My local glass recycling bins are overflowing and surrounded by bulging plastic bags of bottles. Early in the new year, I saw a well-dressed older couple posting what looked to me like a month’s worth of wine bottles into the two holes of my nearest purple skip. These holes always remind me of an educational children’s toy, the kind where the kid has to put the shapes in the right hole, to teach them the vital life lesson that square pegs don’t fit.
If a bottle of wine is half decent, it’s impossible to stop at two glasses, and even half a glass more gives me a headache. My cunning lockdown plan has been to switch to Leffe blonde. Waitrose sells this in four-packs of small bottles. The last time I had two bottles of monk-brand beer, in Amsterdam, I was laid low the whole next day, so I can rely on myself to stop at one. Bear, disbelieving my quarter-pint capacity, still insists it was the Indonesian takeaway.

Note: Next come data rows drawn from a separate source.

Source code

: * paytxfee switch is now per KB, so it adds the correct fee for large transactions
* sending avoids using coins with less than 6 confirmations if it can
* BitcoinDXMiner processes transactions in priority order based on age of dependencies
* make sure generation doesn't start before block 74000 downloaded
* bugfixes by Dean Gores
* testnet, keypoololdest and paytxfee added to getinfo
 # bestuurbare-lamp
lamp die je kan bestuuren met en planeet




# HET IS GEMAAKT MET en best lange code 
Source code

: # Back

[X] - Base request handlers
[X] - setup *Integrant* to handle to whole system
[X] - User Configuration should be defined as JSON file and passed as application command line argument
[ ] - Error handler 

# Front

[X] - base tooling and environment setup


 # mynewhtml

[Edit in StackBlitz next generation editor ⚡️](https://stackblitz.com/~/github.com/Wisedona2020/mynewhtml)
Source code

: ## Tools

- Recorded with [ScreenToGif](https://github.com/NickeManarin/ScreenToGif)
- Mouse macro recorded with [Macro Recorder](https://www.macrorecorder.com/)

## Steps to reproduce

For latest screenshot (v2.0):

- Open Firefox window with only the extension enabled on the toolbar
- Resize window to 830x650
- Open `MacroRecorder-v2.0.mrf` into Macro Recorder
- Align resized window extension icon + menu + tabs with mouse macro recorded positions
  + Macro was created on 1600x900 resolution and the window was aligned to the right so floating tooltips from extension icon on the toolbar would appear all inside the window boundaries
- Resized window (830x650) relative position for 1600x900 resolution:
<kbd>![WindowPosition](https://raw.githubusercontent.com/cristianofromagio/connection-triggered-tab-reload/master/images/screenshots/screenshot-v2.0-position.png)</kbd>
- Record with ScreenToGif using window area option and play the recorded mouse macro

I live in fear of Brexit-induced shortages and regularly top up my stocks of Leffe. The last time, the very nice older lady working the Waitrose checkout complimented me on my choice, an almost conspiratorial moment.
-I don’t usually drink beer, but we had friends around at Christmas, and they brought a large bottle of this, and it was lovely.
This was my only real-life conversation that day. I’ll be back before too long, for another Leffe pack of four. Perhaps I can even recycle the empties on the way, if there’s room in the purple skip.